L'industrie fera payer les consommateurs... autrement

L'acheteur devra jongler avec le sous-dimensionnement, une stratégie où le format des produits est réduit sans que leur prix soit modifié
Fabien Deglise 16 avril 2011 Consommation

En 2010, le Canadien moyen a consacré 12 % de son revenu disponible à la nourriture, indiquait récemment la Fédération canadienne de l’agriculture.
Céréales, viande, sucre, matières grasses et produits laitiers: les prix des matières premières sont depuis plusieurs mois à la hausse. Les consommateurs canadiens vont-ils en faire les frais à l'épicerie? Un peu, et de manière parfois étonnante, selon les avis de plusieurs observateurs de la scène alimentaire.

«Les prix vont être protégés du côté des entreprises de transformation qui ont signé des approvisionnements à long terme, c'est sûr», lance à l'autre bout du fil Sylvie Cloutier, présidente du Conseil de la transformation agroalimentaire et des produits de consommation (CTAC). Mais les consommateurs pourraient avoir à payer plus cher, à l'avenir, pour s'alimenter.

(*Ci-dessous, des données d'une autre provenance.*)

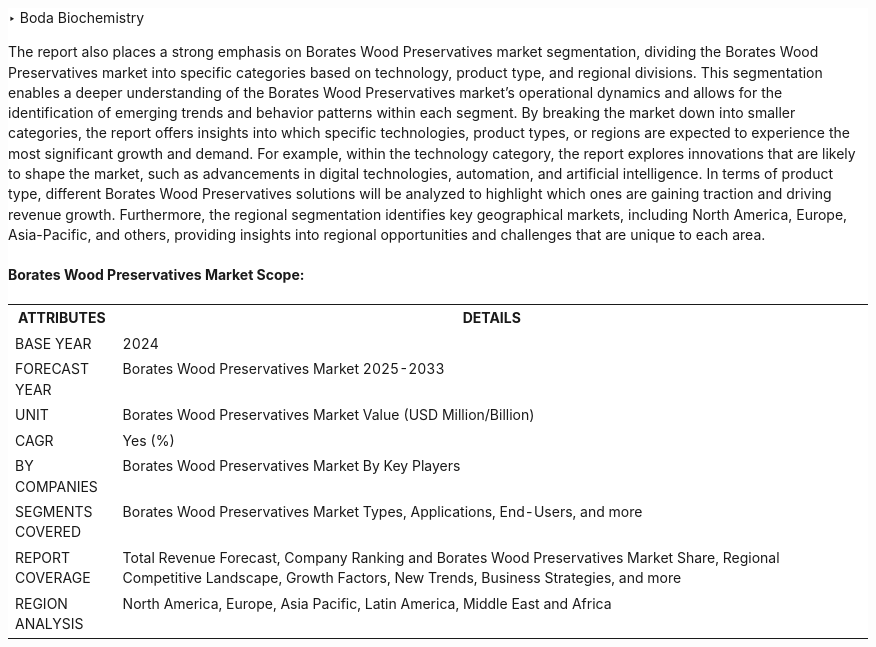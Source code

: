 ‣ Boda Biochemistry

The report also places a strong emphasis on Borates Wood Preservatives market segmentation, dividing the Borates Wood Preservatives market into specific categories based on technology, product type, and regional divisions. This segmentation enables a deeper understanding of the Borates Wood Preservatives market’s operational dynamics and allows for the identification of emerging trends and behavior patterns within each segment. By breaking the market down into smaller categories, the report offers insights into which specific technologies, product types, or regions are expected to experience the most significant growth and demand. For example, within the technology category, the report explores innovations that are likely to shape the market, such as advancements in digital technologies, automation, and artificial intelligence. In terms of product type, different Borates Wood Preservatives solutions will be analyzed to highlight which ones are gaining traction and driving revenue growth. Furthermore, the regional segmentation identifies key geographical markets, including North America, Europe, Asia-Pacific, and others, providing insights into regional opportunities and challenges that are unique to each area.

<h4>Borates Wood Preservatives Market Scope:</h4>
<table>
<tr>
<th>ATTRIBUTES</th>
<th>DETAILS</th>
</tr>
<tr>
<td>BASE YEAR</td>
<td>2024</td>
</tr>
<tr>
<td>FORECAST YEAR</td>
<td>Borates Wood Preservatives Market 2025-2033</td>
</tr>
<tr>
<td>UNIT</td>
<td>Borates Wood Preservatives Market Value (USD Million/Billion)</td>
<tr>
<td>CAGR</td>
<td>Yes (%)</td>
</tr>
</tr>
<tr>
<td>BY COMPANIES</td>
<td>Borates Wood Preservatives Market By Key Players</td>
</tr>
<tr>
<td>SEGMENTS COVERED</td>
<td>Borates Wood Preservatives Market Types, Applications, End-Users, and more</td>
</tr>
<tr>
<td>REPORT COVERAGE</td>
<td>Total Revenue Forecast, Company Ranking and Borates Wood Preservatives Market Share, Regional Competitive Landscape, Growth Factors, New Trends, Business Strategies, and more</td>
</tr>
<tr>
<td>REGION ANALYSIS</td>
<td>North America, Europe, Asia Pacific, Latin America, Middle East and Africa</td>
</tr>
</table>
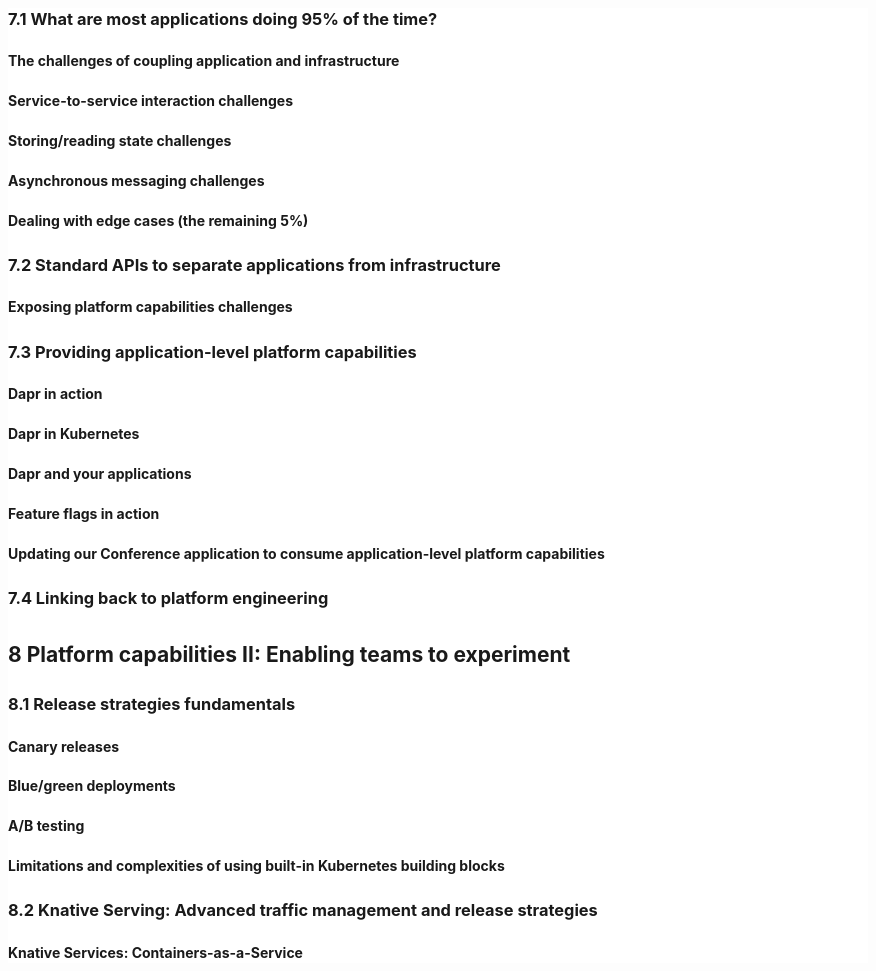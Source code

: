 ### 7.1 What are most applications doing 95% of the time?

#### The challenges of coupling application and infrastructure

#### Service-to-service interaction challenges

#### Storing/reading state challenges

#### Asynchronous messaging challenges

#### Dealing with edge cases (the remaining 5%)

### 7.2 Standard APIs to separate applications from infrastructure

#### Exposing platform capabilities challenges

### 7.3 Providing application-level platform capabilities

#### Dapr in action

#### Dapr in Kubernetes

#### Dapr and your applications

#### Feature flags in action

#### Updating our Conference application to consume application-level platform capabilities

### 7.4 Linking back to platform engineering

## 8 Platform capabilities II: Enabling teams to experiment

### 8.1 Release strategies fundamentals

#### Canary releases

#### Blue/green deployments

#### A/B testing

#### Limitations and complexities of using built-in Kubernetes building blocks

### 8.2 Knative Serving: Advanced traffic management and release strategies

#### Knative Services: Containers-as-a-Service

Le potentiel d'augmentation est théoriquement élevé. En 2010, le Canadien moyen a en effet consacré 12 % de son revenu disponible à la nourriture, indiquait récemment la Fédération canadienne de l'agriculture (FCA) en «célébrant» le 12 février dernier la journée d'affranchissement des dépenses alimentaires au pays. À cette date, le travailleur de base avait récolté assez d'argent pour payer sa facture d'épicerie jusqu'à la fin de l'année en cours.